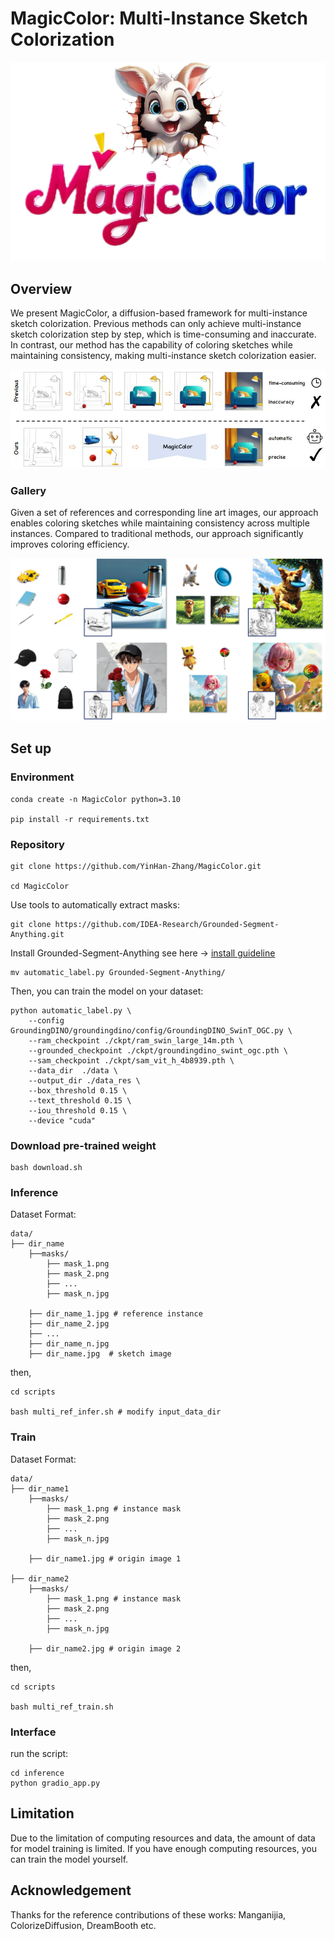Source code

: # MagicColor: Multi-Instance Sketch Colorization
![](./asset/logo.png)


## Overview
We present MagicColor, a diffusion-based framework for multi-instance sketch colorization. Previous methods can only achieve multi-instance sketch colorization step by step, which is time-consuming and inaccurate. In contrast, our method has the capability of coloring sketches while maintaining consistency, making multi-instance sketch colorization easier.

![](./asset/intro.jpg)

### Gallery
Given a set of references and corresponding line art images, our approach enables coloring sketches while maintaining consistency across multiple instances. Compared to traditional methods, our approach significantly improves coloring efficiency.

![](./asset/teaser.jpg)


## Set up

### Environment

    conda create -n MagicColor python=3.10  

    pip install -r requirements.txt

### Repository

    git clone https://github.com/YinHan-Zhang/MagicColor.git
    
    cd MagicColor

Use tools to automatically extract masks:

    git clone https://github.com/IDEA-Research/Grounded-Segment-Anything.git

Install Grounded-Segment-Anything see here -> [install guideline](https://github.com/IDEA-Research/Grounded-Segment-Anything)

    mv automatic_label.py Grounded-Segment-Anything/

Then, you can train the model on your dataset:

    python automatic_label.py \
        --config GroundingDINO/groundingdino/config/GroundingDINO_SwinT_OGC.py \
        --ram_checkpoint ./ckpt/ram_swin_large_14m.pth \
        --grounded_checkpoint ./ckpt/groundingdino_swint_ogc.pth \
        --sam_checkpoint ./ckpt/sam_vit_h_4b8939.pth \
        --data_dir  ./data \
        --output_dir ./data_res \
        --box_threshold 0.15 \
        --text_threshold 0.15 \
        --iou_threshold 0.15 \
        --device "cuda"

### Download pre-trained weight

    bash download.sh

### Inference
Dataset Format:

    data/
    ├── dir_name
        ├──masks/
            ├── mask_1.png
            ├── mask_2.png
            ├── ...
            ├── mask_n.jpg

        ├── dir_name_1.jpg # reference instance
        ├── dir_name_2.jpg
        ├── ...
        ├── dir_name_n.jpg
        ├── dir_name.jpg  # sketch image

then, 

    cd scripts
    
    bash multi_ref_infer.sh # modify input_data_dir

### Train
Dataset Format:

    data/
    ├── dir_name1
        ├──masks/
            ├── mask_1.png # instance mask
            ├── mask_2.png
            ├── ...
            ├── mask_n.jpg

        ├── dir_name1.jpg # origin image 1

    ├── dir_name2
        ├──masks/
            ├── mask_1.png # instance mask
            ├── mask_2.png
            ├── ...
            ├── mask_n.jpg

        ├── dir_name2.jpg # origin image 2

then,

    cd scripts

    bash multi_ref_train.sh


### Interface
run the script:
 
    cd inference
    python gradio_app.py


## Limitation

Due to the limitation of computing resources and data, the amount of data for model training is limited. If you have enough computing resources, you can train the model yourself.

## Acknowledgement

Thanks for the reference contributions of these works: Manganijia, ColorizeDiffusion, DreamBooth etc.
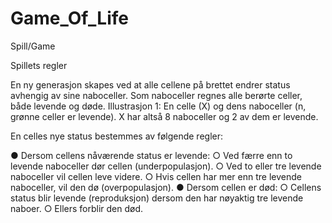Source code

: # Game_Of_Life
Spill/Game

Spillets regler

En ny generasjon skapes ved at alle cellene på brettet endrer status avhengig av sine
naboceller. Som naboceller regnes alle berørte celler, både levende og døde.
Illustrasjon 1: En celle (X) og dens naboceller (n, grønne celler er levende). X har altså 8
naboceller og 2 av dem er levende.

En celles nye status bestemmes av følgende regler:

● Dersom cellens nåværende status er levende:
○ Ved færre enn to levende naboceller dør cellen (underpopulasjon).
○ Ved to eller tre levende naboceller vil cellen leve videre.
○ Hvis cellen har mer enn tre levende naboceller, vil den dø (overpopulasjon).
● Dersom cellen er død:
○ Cellens status blir levende (reproduksjon) dersom den har nøyaktig tre levende naboer.
○ Ellers forblir den død.
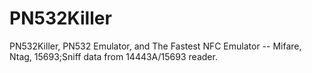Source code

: # PN532Killer
PN532Killer, PN532 Emulator, and The Fastest NFC Emulator -- Mifare, Ntag, 15693;Sniff data from 14443A/15693 reader.
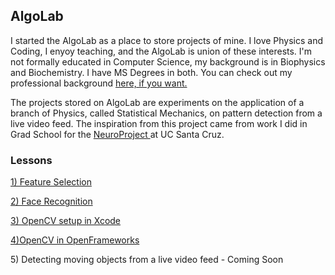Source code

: <h2> AlgoLab </h2>

<p>
I started the AlgoLab as a place to store projects of mine.  I love Physics and Coding, I enyoy teaching, and the AlgoLab is union of these interests.  I'm not formally educated in Computer Science, my background is in Biophysics and Biochemistry. I have MS Degrees in both. You can check out my professional background <a href="https://www.linkedin.com/in/jchiefelk">here, if you want.</a> 
</p>
<p>
The projects stored on AlgoLab are experiments on the application of a branch of Physics, called Statistical Mechanics, on pattern detection from a live video feed.  The inspiration from this project came from work I did in Grad School for the <a href="http://scipp.ucsc.edu/groups/Neuroproject/index2.html"> NeuroProject </a> at UC Santa Cruz.   
</p>

<h3>Lessons</h3>

<a href="https://github.com/jchiefelk/Algorithms/tree/master/feature_selection">1) Feature Selection</a>

<a href="https://github.com/jchiefelk/Algorithms/tree/master/facerecognition">2) Face Recognition</a>

<a href="https://github.com/jchiefelk/AlgoLab/tree/master/VisionCode">3) OpenCV setup in Xcode</a>

<a href="https://github.com/jchiefelk/AlgoLab/tree/master/ofAlgoLab">4)OpenCV in OpenFrameworks</a>

<a>5) Detecting moving objects from a live video feed - Coming Soon</a>


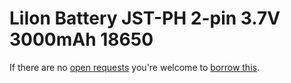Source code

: # LiIon Battery JST-PH 2-pin 3.7V 3000mAh 18650
If there are no [open requests](../../../../issues?q=is%3Aissue+is%3Aopen+%22LiIon+Battery+JST-PH+2-pin+3.7V+3000mAh+18650%22+in%3Atitle) you're welcome to [borrow this](../../../../issues/new?title=Borrow+request+for+LiIon+Battery+JST-PH+2-pin+3.7V+3000mAh+18650&body=1+piece+of+%5Bthis%5D%28..%2Fblob%2Fmain%2F.%2FParts%2FBatteries%2FLiIon_Battery_JST-PH_2-pin_3.7V_3000mAh_18650.md%29+for+~2+weeks.).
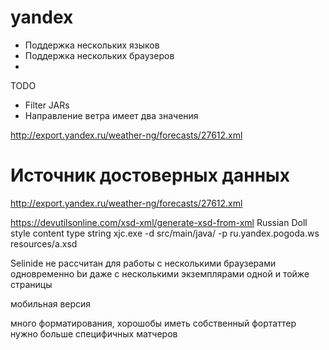 # yandex

- Поддержка нескольких языков
- Поддержка нескольких браузеров
- 

TODO
- Filter JARs
- Направление ветра имеет два значения

http://export.yandex.ru/weather-ng/forecasts/27612.xml

Источник достоверных данных
============================
http://export.yandex.ru/weather-ng/forecasts/27612.xml

https://devutilsonline.com/xsd-xml/generate-xsd-from-xml
Russian Doll style content type string
xjc.exe -d src/main/java/ -p ru.yandex.pogoda.ws resources/a.xsd

Selinide не рассчитан для работы с несколькими браузерами одновременно bи даже с несколькими экземплярами одной и тойже страницы

мобильная версия

много форматирования, хорошобы иметь собственный фортаттер
нужно больше специфичных матчеров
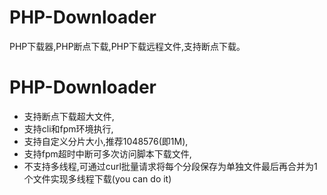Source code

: # PHP-Downloader
PHP下载器,PHP断点下载,PHP下载远程文件,支持断点下载。

# PHP-Downloader

- 支持断点下载超大文件,
- 支持cli和fpm环境执行,
- 支持自定义分片大小,推荐1048576(即1M),
- 支持fpm超时中断可多次访问脚本下载文件,
- 不支持多线程,可通过curl批量请求将每个分段保存为单独文件最后再合并为1个文件实现多线程下载(you can do it)
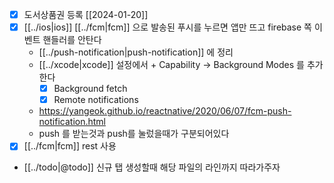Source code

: - [X] 도서상품권 등록 [[2024-01-20]]
- [X] [[../ios|ios]] [[../fcm|fcm]] 으로 발송된 푸시를 누르면 앱만 뜨고 firebase 쪽 이벤트 핸들러를 안탄다
  - [[../push-notification|push-notification]] 에 정리
  - [[../xcode|xcode]] 설정에서 + Capability -> Background Modes 를 추가한다
    - [X] Background fetch
    - [X] Remote notifications
  + https://yangeok.github.io/reactnative/2020/06/07/fcm-push-notification.html
  - push 를 받는것과 push를 눌렀을때가 구분되어있다
- [X] [[../fcm|fcm]] rest 사용
- [[../todo|@todo]] 신규 탭 생성할때 해당 파일의 라인까지 따라가주자
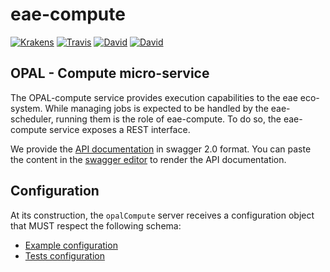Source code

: # eae-compute
[![Krakens](https://img.shields.io/badge/made-with_Krakens-2B65EC.svg?style=flat-square)](https://eae.dsi.ic.ac.uk)
[![Travis](https://img.shields.io/travis/dsi-icl/eae-compute/master.svg?style=flat-square)](https://travis-ci.org/dsi-icl/eae-compute) 
[![David](https://img.shields.io/david/dsi-icl/eae-compute.svg?style=flat-square)](https://david-dm.org/dsi-icl/eae-compute) 
[![David](https://img.shields.io/david/dev/dsi-icl/eae-compute.svg?style=flat-square)](https://david-dm.org/dsi-icl/eae-compute?type=dev) 

OPAL - Compute micro-service
---------------------------

The OPAL-compute service provides execution capabilities to the eae eco-system. While managing jobs is expected to be handled by the eae-scheduler, running them is the role of eae-compute. 
To do so, the eae-compute service exposes a REST interface. 

We provide the [API documentation](doc-api-swagger.yml) in swagger 2.0 format. You can paste the content in the [swagger editor](http://editor.swagger.io/) to render the API documentation.

## Configuration
At its construction, the `opalCompute` server receives a configuration object that MUST respect the following schema:
 * [Example configuration](config/eae.compute.sample.config.js)
 * [Tests configuration](config/eae.compute.test.config.js)
 
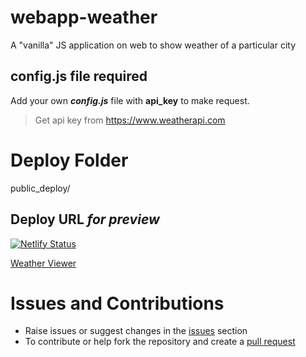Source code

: # webapp-weather
A "vanilla" JS application on web to show weather of a particular city

## config.js file required
Add your own ***config.js*** file with **api_key** to make request.
> Get api key from https://www.weatherapi.com

# Deploy Folder
public_deploy/

## Deploy URL *for preview*
[![Netlify Status](https://api.netlify.com/api/v1/badges/d8af29e2-20cf-435c-ad05-f65cfe96823a/deploy-status)](https://app.netlify.com/sites/webapp-weather/deploys)

[Weather Viewer](https://webapp-weather.netlify.app)

# Issues and Contributions
* Raise issues or suggest changes in the [issues](https://github.com/humble-barnacle001/webapp-weather/issues) section
* To contribute or help fork the repository and create a [pull request](https://github.com/humble-barnacle001/webapp-weather/pulls)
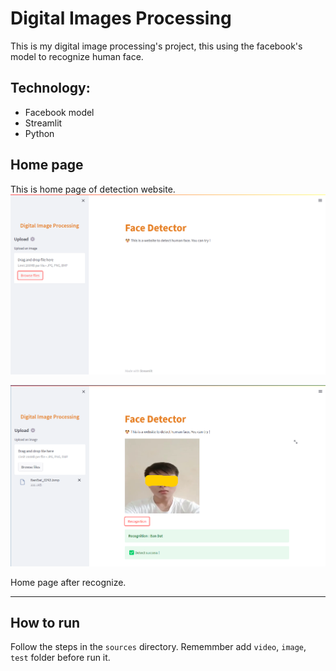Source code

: # Digital Images Processing

This is my digital image processing's  project, this using the facebook's model to recognize human face.

## Technology:
- Facebook model
- Streamlit
- Python

## Home page

This is home page of detection website. 
![](./images/home-page.png)

![](./images/home-page-detect.png)

Home page after recognize.

----------------------------------
## How to run

Follow the steps in the `sources` directory. Rememmber add `video`, `image`, `test` folder before run it.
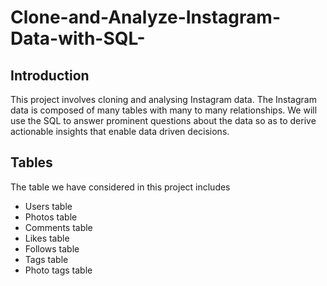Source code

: # Clone-and-Analyze-Instagram-Data-with-SQL-
## Introduction
This project involves cloning and analysing Instagram data. The Instagram data is composed of many tables with many to many relationships. We will use the SQL to answer prominent questions about the data so as to derive actionable insights that enable data driven decisions.

## Tables 
The table we have considered in this project includes
- Users table
- Photos table
- Comments table
- Likes table
- Follows table
- Tags table 
- Photo tags table

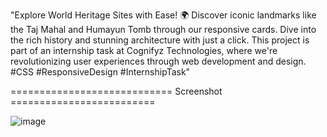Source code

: "Explore World Heritage Sites with Ease! 🌍 Discover iconic landmarks like the Taj Mahal and Humayun Tomb through our responsive cards. Dive into the rich history and stunning architecture with just a click. This project is part of an internship task at Cognifyz Technologies, where we're revolutionizing user experiences through web development and design. #CSS #ResponsiveDesign #InternshipTask"

============================ Screenshot =========================

![image](https://github.com/realsachinr/Responsive-Card-Project-/assets/154586309/85ac0a3b-c32d-40e2-9802-fbc2ff0adf37)
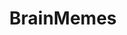 ---
title: BrainMemes
crosslinks:
- dankmemes
- me_irl
- xkcd
- KnightsOfPineapple
- silenthill
- Wizard101
- surrealmemes
- magicthecirclejerking
- iiiiiiitttttttttttt
- data_irl
- COMPLETEANARCHY
- Ooer
- hoi4
- ProgrammerHumor
- whomst
---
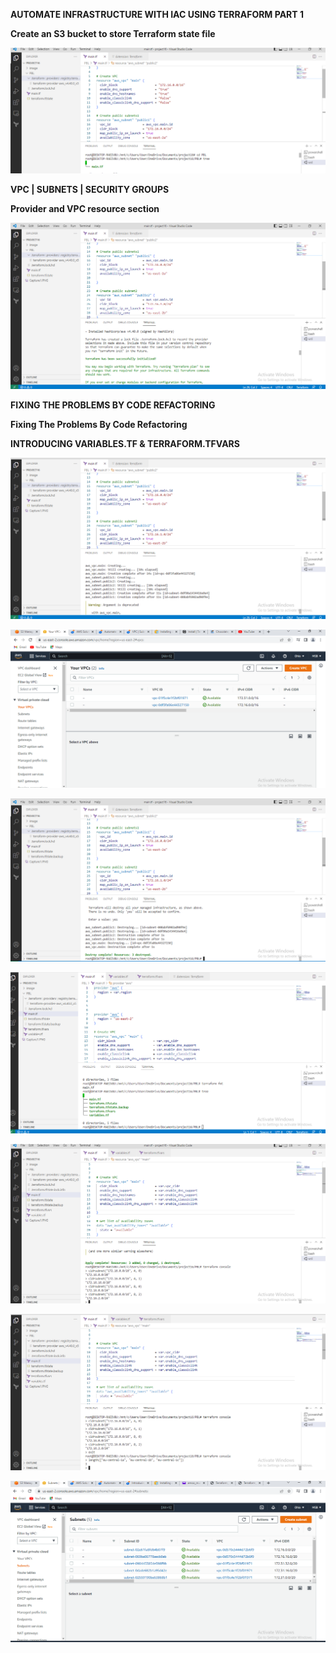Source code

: **AUTOMATE INFRASTRUCTURE WITH IAC USING TERRAFORM PART 1**

**Create an S3 bucket to store Terraform state file**

![terraform](/image/Capture1.PNG)

**VPC | SUBNETS | SECURITY GROUPS**

**Provider and VPC resource section**

![resource](/image/Capture2.PNG)

**FIXING THE PROBLEMS BY CODE REFACTORING**

**Fixing The Problems By Code Refactoring**

**INTRODUCING VARIABLES.TF &AMP; TERRAFORM.TFVARS**

![resource](/image/Capture3.PNG)

![resource](/image/Capture4.PNG)

![resource](/image/Capture5.PNG)

![resource](/image/Capture6.PNG)

![resource](/image/Capture7.PNG)

![resource](/image/Capture8.PNG)

![resource](/image/Capture9.PNG)

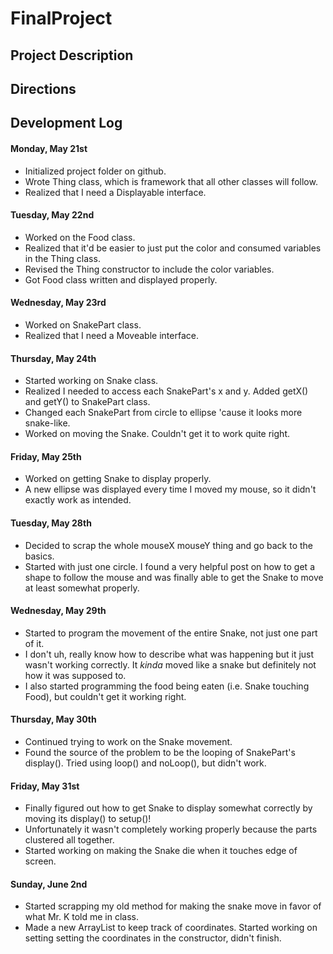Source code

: # FinalProject

## Project Description

## Directions

## Development Log
#### Monday, May 21st
  * Initialized project folder on github.
  * Wrote Thing class, which is framework that all other classes will follow.
  * Realized that I need a Displayable interface.

#### Tuesday, May 22nd
  * Worked on the Food class.
  * Realized that it'd be easier to just put the color and consumed variables in the Thing class.
  * Revised the Thing constructor to include the color variables.
  * Got Food class written and displayed properly.

#### Wednesday, May 23rd
  * Worked on SnakePart class.
  * Realized that I need a Moveable interface.

#### Thursday, May 24th
  * Started working on Snake class.
  * Realized I needed to access each SnakePart's x and y. Added getX() and getY() to SnakePart class.
  * Changed each SnakePart from circle to ellipse 'cause it looks more snake-like.
  * Worked on moving the Snake. Couldn't get it to work quite right.

#### Friday, May 25th
  * Worked on getting Snake to display properly.
  * A new ellipse was displayed every time I moved my mouse, so it didn't exactly work as intended.

#### Tuesday, May 28th
  * Decided to scrap the whole mouseX mouseY thing and go back to the basics.
  * Started with just one circle. I found a very helpful post on how to get a shape to follow the mouse and was
    finally able to get the Snake to move at least somewhat properly.

#### Wednesday, May 29th
  * Started to program the movement of the entire Snake, not just one part of it.
  * I don't uh, really know how to describe what was happening but it just wasn't working correctly.
    It *kinda* moved like a snake but definitely not how it was supposed to.
  * I also started programming the food being eaten (i.e. Snake touching Food), but couldn't get it working right.

#### Thursday, May 30th
  * Continued trying to work on the Snake movement.
  * Found the source of the problem to be the looping of SnakePart's display(). Tried using loop() and noLoop(), but
    didn't work.

#### Friday, May 31st
  * Finally figured out how to get Snake to display somewhat correctly by moving its display() to setup()!
  * Unfortunately it wasn't completely working properly because the parts clustered all together.
  * Started working on making the Snake die when it touches edge of screen.

#### Sunday, June 2nd
  * Started scrapping my old method for making the snake move in favor of what Mr. K told me in class.
  * Made a new ArrayList to keep track of coordinates. Started working on setting setting the coordinates in the
    constructor, didn't finish.
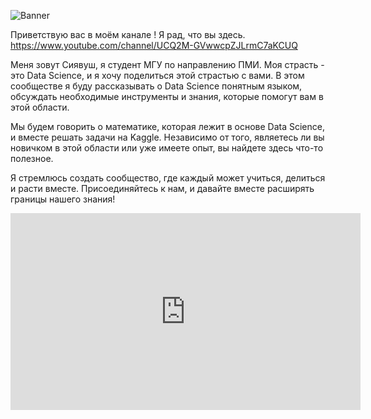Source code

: ![Banner](https://github.com/siyovushchik1414/Youtube-Channel/assets/93854666/afbeec1e-ced8-4217-add8-64008eedbf7d)

Приветствую вас в моём канале ! Я рад, что вы здесь. https://www.youtube.com/channel/UCQ2M-GVwwcpZJLrmC7aKCUQ

Меня зовут Сиявуш, я студент МГУ по направлению ПМИ. Моя страсть - это Data Science, и я хочу поделиться этой страстью с вами. В этом сообществе я буду рассказывать о Data Science понятным языком, обсуждать необходимые инструменты и знания, которые помогут вам в этой области.

Мы будем говорить о математике, которая лежит в основе Data Science, и вместе решать задачи на Kaggle. Независимо от того, являетесь ли вы новичком в этой области или уже имеете опыт, вы найдете здесь что-то полезное.

Я стремлюсь создать сообщество, где каждый может учиться, делиться и расти вместе. Присоединяйтесь к нам, и давайте вместе расширять границы нашего знания!

<iframe width="560" height="315" src="https://www.youtube.com/embed/glYDu8XG7cc?si=Z70dSPm43kBmYf1V" title="YouTube video player" frameborder="0" allow="accelerometer; autoplay; clipboard-write; encrypted-media; gyroscope; picture-in-picture; web-share" allowfullscreen></iframe>

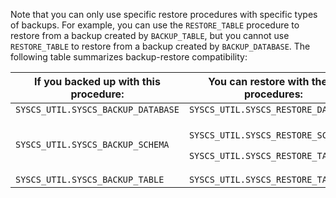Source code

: Note that you can only use specific restore procedures with specific types of backups. For example, you can use the `RESTORE_TABLE` procedure to restore from a backup created by `BACKUP_TABLE`, but you cannot use `RESTORE_TABLE` to restore from a backup created by `BACKUP_DATABASE`.
The following table summarizes backup-restore compatibility:

<table>
    <col />
    <col />
    <thead>
        <tr>
            <th>If you backed up with this procedure:</th>
            <th>You can restore with these procedures:</th>
        </tr>
    </thead>
    <tbody>
        <tr>
            <td><code>SYSCS_UTIL.SYSCS_BACKUP_DATABASE</code></td>
            <td><code>SYSCS_UTIL.SYSCS_RESTORE_DATABASE</code></td>
        </tr>
        <tr>
            <td><code>SYSCS_UTIL.SYSCS_BACKUP_SCHEMA</code></td>
            <td><p><code>SYSCS_UTIL.SYSCS_RESTORE_SCHEMA</code>,</p>
                <p><code>SYSCS_UTIL.SYSCS_RESTORE_TABLE</code></p>
            </td>
        </tr>
        <tr>
            <td><code>SYSCS_UTIL.SYSCS_BACKUP_TABLE</code></td>
            <td><code>SYSCS_UTIL.SYSCS_RESTORE_TABLE</code></td>
        </tr>
    </tbody>
</table>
..............................
■ INSTRUCTIONS TO FOLLOW
Show all lines above holding "Realized".

■ RESPONSE
  * Realized that I need a Displayable interface.
  * Realized that it'd be easier to just put the color and consumed variables in the Thing class.
  * Realized that I need a Moveable interface.
  * Realized I needed to access each SnakePart's x and y. Added getX() and getY() to SnakePart class.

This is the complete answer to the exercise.